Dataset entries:
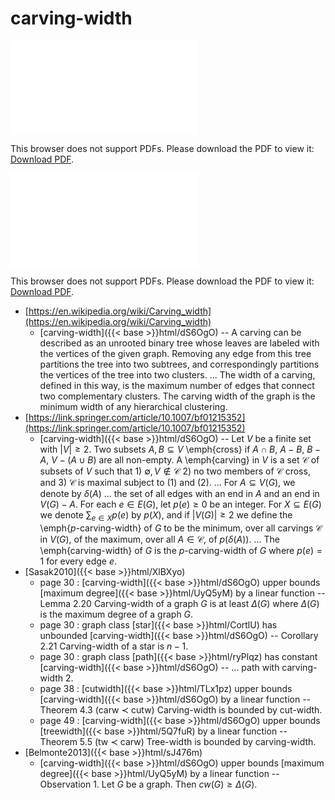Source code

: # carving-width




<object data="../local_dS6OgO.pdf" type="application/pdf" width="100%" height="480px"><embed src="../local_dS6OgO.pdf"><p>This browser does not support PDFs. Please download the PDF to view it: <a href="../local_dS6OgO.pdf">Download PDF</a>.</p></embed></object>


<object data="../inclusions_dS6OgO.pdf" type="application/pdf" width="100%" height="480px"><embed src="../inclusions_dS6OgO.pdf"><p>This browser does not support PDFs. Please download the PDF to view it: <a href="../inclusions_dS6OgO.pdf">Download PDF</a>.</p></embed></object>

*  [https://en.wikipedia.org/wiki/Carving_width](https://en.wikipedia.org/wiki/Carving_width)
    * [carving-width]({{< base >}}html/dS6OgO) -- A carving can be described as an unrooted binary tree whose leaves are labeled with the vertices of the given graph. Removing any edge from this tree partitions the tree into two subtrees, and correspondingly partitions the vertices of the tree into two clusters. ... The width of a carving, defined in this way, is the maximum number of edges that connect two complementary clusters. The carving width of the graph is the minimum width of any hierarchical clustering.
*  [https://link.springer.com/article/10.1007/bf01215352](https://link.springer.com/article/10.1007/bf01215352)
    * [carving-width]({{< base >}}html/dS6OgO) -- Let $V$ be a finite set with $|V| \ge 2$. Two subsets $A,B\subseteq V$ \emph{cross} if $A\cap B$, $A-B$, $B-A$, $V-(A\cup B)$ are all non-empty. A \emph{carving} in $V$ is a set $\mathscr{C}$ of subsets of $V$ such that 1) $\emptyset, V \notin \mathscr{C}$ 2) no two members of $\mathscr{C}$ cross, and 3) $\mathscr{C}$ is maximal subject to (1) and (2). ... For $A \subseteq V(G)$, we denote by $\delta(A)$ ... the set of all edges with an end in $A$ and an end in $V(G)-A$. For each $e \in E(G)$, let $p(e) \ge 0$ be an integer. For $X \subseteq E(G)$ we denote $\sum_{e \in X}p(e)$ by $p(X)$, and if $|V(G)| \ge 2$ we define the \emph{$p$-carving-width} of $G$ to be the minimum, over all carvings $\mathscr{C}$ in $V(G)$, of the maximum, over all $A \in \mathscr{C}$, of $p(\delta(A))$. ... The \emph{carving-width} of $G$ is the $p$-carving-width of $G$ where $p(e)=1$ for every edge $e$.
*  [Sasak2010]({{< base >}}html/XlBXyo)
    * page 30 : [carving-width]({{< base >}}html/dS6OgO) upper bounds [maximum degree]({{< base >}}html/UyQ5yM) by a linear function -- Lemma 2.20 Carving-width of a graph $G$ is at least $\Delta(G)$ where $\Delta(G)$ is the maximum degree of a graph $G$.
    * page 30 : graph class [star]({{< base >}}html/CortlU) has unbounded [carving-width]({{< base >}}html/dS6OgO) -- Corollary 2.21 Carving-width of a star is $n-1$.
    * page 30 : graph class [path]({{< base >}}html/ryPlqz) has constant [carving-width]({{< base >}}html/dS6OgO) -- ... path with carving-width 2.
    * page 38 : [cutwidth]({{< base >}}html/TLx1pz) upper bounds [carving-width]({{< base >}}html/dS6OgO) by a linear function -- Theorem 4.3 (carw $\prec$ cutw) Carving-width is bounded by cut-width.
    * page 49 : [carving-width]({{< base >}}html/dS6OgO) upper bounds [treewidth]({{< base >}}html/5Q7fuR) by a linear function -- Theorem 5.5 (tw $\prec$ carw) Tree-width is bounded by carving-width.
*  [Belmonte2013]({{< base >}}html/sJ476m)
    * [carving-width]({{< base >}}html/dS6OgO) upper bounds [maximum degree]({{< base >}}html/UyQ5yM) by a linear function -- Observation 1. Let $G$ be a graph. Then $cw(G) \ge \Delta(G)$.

==

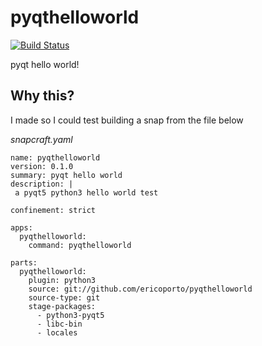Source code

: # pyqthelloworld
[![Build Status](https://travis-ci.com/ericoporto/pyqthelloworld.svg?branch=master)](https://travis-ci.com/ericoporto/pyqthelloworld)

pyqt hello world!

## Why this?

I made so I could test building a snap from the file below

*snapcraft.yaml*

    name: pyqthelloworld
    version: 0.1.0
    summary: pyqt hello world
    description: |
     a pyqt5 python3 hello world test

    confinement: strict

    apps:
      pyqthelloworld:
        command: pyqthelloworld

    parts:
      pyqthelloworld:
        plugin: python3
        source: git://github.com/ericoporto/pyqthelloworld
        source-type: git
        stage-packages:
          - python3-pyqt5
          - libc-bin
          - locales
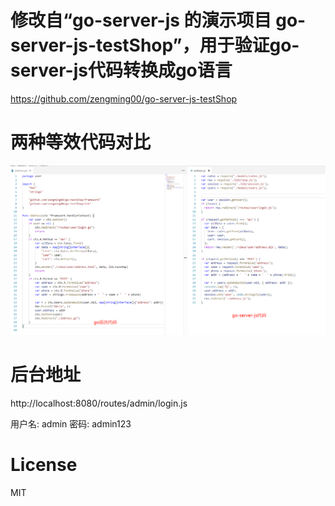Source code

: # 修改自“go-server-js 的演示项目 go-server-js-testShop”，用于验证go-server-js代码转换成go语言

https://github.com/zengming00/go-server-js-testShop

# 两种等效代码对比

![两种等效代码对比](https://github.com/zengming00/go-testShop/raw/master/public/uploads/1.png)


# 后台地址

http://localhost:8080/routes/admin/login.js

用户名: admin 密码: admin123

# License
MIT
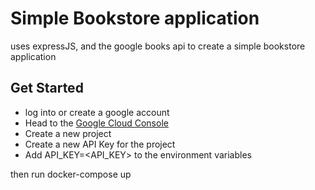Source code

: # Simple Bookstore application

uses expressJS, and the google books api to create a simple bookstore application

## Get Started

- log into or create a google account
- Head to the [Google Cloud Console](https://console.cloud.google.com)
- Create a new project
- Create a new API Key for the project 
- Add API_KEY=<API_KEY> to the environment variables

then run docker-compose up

==

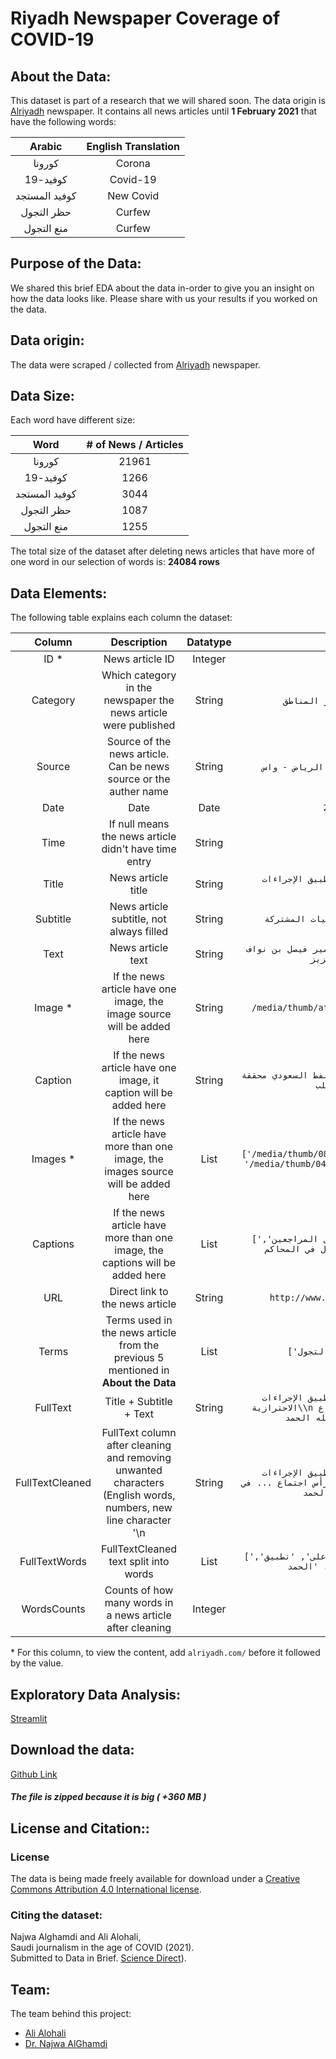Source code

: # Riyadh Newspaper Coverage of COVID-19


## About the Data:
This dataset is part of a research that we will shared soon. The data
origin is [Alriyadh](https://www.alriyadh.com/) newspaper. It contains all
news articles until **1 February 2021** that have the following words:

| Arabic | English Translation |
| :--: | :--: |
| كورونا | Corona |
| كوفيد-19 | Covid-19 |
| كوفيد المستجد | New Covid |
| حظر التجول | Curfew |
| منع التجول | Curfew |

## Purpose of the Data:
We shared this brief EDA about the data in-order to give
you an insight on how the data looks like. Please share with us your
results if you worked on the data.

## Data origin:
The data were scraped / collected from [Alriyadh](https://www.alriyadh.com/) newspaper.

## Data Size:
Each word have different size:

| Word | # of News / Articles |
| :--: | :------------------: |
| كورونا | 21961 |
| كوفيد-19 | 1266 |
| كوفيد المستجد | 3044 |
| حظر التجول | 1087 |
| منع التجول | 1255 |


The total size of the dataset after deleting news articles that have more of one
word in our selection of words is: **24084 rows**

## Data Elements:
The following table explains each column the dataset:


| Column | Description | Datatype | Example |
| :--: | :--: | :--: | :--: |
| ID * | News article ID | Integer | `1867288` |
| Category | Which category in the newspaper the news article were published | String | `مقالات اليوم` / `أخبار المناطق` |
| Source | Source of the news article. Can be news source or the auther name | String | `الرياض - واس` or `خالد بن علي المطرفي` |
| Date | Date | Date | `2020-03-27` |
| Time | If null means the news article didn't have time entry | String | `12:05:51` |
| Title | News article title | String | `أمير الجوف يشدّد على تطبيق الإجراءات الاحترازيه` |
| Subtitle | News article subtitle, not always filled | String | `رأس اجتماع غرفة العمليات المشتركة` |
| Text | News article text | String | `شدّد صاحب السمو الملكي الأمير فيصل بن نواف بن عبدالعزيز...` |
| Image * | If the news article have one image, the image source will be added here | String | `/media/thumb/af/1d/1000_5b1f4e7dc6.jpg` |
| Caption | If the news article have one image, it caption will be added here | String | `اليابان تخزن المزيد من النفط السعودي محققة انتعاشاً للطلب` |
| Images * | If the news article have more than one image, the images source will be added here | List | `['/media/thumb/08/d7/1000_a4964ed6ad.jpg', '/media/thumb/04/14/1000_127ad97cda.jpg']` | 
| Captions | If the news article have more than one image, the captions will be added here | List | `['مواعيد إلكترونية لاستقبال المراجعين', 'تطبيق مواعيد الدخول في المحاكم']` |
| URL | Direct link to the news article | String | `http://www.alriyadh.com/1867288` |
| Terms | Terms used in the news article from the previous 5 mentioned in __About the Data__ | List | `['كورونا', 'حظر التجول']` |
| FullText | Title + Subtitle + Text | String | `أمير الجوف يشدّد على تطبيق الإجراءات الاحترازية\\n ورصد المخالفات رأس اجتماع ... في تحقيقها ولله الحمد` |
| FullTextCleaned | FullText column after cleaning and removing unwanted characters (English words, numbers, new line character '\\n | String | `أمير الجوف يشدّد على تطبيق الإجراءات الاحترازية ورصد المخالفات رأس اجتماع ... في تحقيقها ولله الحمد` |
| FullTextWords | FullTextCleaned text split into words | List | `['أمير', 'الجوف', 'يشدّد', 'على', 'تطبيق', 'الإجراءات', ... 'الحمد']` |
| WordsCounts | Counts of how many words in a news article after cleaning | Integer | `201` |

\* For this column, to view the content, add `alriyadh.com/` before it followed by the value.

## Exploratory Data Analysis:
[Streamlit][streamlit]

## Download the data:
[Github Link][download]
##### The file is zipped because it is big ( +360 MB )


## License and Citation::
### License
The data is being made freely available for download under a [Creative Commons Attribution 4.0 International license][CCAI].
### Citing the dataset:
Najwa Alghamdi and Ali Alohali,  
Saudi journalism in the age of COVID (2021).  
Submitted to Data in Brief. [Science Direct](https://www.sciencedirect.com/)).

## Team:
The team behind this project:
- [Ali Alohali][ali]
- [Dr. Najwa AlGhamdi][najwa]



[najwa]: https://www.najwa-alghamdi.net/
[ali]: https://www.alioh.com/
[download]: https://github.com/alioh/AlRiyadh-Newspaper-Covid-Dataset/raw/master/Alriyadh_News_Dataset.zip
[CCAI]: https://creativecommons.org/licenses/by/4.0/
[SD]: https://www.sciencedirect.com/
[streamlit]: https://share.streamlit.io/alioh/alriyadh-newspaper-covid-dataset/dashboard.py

### [Requirement]
With the line that has "If null means" as the first and the line that has "News article title" as the last, repeat exactly that run of lines above and no more.

### [Solution to this task]
| Time | If null means the news article didn't have time entry | String | `12:05:51` |
| Title | News article title | String | `أمير الجوف يشدّد على تطبيق الإجراءات الاحترازيه` |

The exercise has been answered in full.